▶ **TRY IT**: Begin at the first line of the data and copy each line through the one containing "Knowledge graphs (KGs)", that line included, with no pictures.

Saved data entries
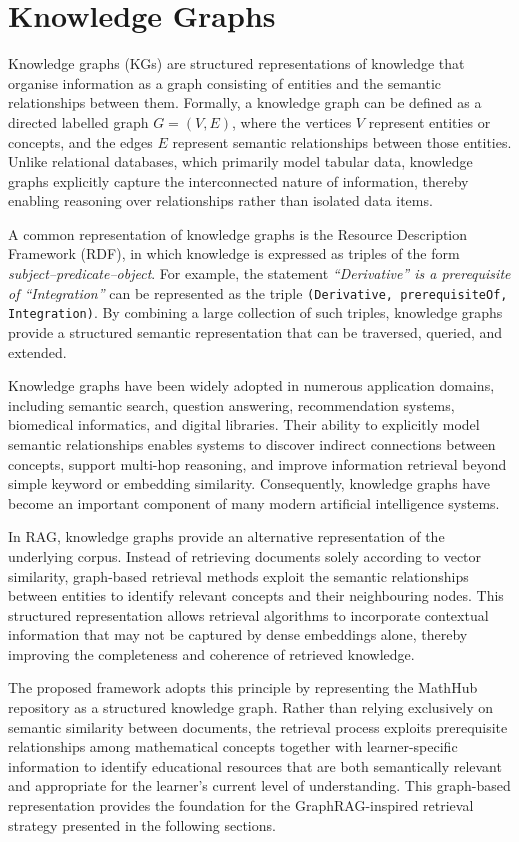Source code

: \section{Knowledge Graphs}

Knowledge graphs (KGs) are structured representations of knowledge that organise information as a graph consisting of entities and the semantic relationships between them. Formally, a knowledge graph can be defined as a directed labelled graph \(G=(V,E)\), where the vertices \(V\) represent entities or concepts, and the edges \(E\) represent semantic relationships between those entities. Unlike relational databases, which primarily model tabular data, knowledge graphs explicitly capture the interconnected nature of information, thereby enabling reasoning over relationships rather than isolated data items.

A common representation of knowledge graphs is the Resource Description Framework (RDF), in which knowledge is expressed as triples of the form \textit{subject--predicate--object}. For example, the statement \emph{``Derivative'' is a prerequisite of ``Integration''} can be represented as the triple \texttt{(Derivative, prerequisiteOf, Integration)}. By combining a large collection of such triples, knowledge graphs provide a structured semantic representation that can be traversed, queried, and extended.

Knowledge graphs have been widely adopted in numerous application domains, including semantic search, question answering, recommendation systems, biomedical informatics, and digital libraries. Their ability to explicitly model semantic relationships enables systems to discover indirect connections between concepts, support multi-hop reasoning, and improve information retrieval beyond simple keyword or embedding similarity. Consequently, knowledge graphs have become an important component of many modern artificial intelligence systems.

In RAG, knowledge graphs provide an alternative representation of the underlying corpus. Instead of retrieving documents solely according to vector similarity, graph-based retrieval methods exploit the semantic relationships between entities to identify relevant concepts and their neighbouring nodes. This structured representation allows retrieval algorithms to incorporate contextual information that may not be captured by dense embeddings alone, thereby improving the completeness and coherence of retrieved knowledge.


The proposed framework adopts this principle by representing the MathHub repository as a structured knowledge graph. Rather than relying exclusively on semantic similarity between documents, the retrieval process exploits prerequisite relationships among mathematical concepts together with learner-specific information to identify educational resources that are both semantically relevant and appropriate for the learner's current level of understanding. This graph-based representation provides the foundation for the GraphRAG-inspired retrieval strategy presented in the following sections.
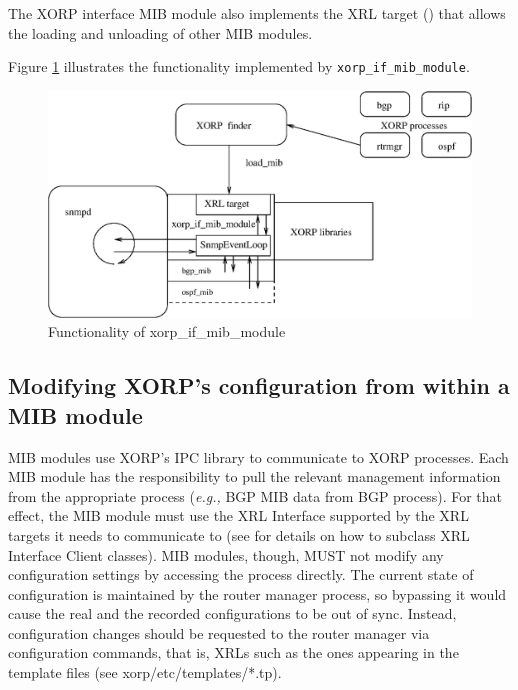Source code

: \documentclass[11pt]{article}
\newcommand{\eg}{\emph{e.g.,}\xspace}
\begin{document}
The XORP interface MIB module also implements the XRL target (\cite{xorp:xrl})
that allows the loading and unloading of other MIB modules.  


Figure \ref{fig:xorp-if-diag} illustrates the functionality implemented by 
\texttt{xorp\_if\_mib\_module}.

\begin{figure}
  \begin{center}
    \includegraphics[width=1\textwidth]{figs/snmp_fig2}
  \end{center}
  \caption{Functionality of xorp\_if\_mib\_module}
  \label{fig:xorp-if-diag}
\end{figure}




\subsection{Modifying XORP's configuration from within a MIB module}


MIB modules use XORP's IPC library \cite{xorp:xrl} to communicate to XORP
processes.  Each MIB module has the responsibility to pull the relevant
management information from the appropriate process (\eg BGP MIB data from BGP
process).  For that effect, the MIB module must use the XRL Interface
supported by the XRL targets it needs to communicate to (see
\cite{xorp:xrl_interfaces} for details on how to subclass XRL Interface Client
classes).  MIB modules, though, MUST not modify any configuration settings by
accessing the process directly.  The current state of configuration is
maintained by the router manager process, so bypassing it would cause the real
and the recorded configurations to be out of sync.  Instead, configuration
changes should be requested to the router manager via configuration commands,
that is, XRLs such as the ones appearing in the template files (see
xorp/etc/templates/*.tp).
\end{document}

▶ **RESULT OF THE TASK**:
Source code

: \section{Knowledge Graphs}

Knowledge graphs (KGs) are structured representations of knowledge that organise information as a graph consisting of entities and the semantic relationships between them. Formally, a knowledge graph can be defined as a directed labelled graph \(G=(V,E)\), where the vertices \(V\) represent entities or concepts, and the edges \(E\) represent semantic relationships between those entities. Unlike relational databases, which primarily model tabular data, knowledge graphs explicitly capture the interconnected nature of information, thereby enabling reasoning over relationships rather than isolated data items.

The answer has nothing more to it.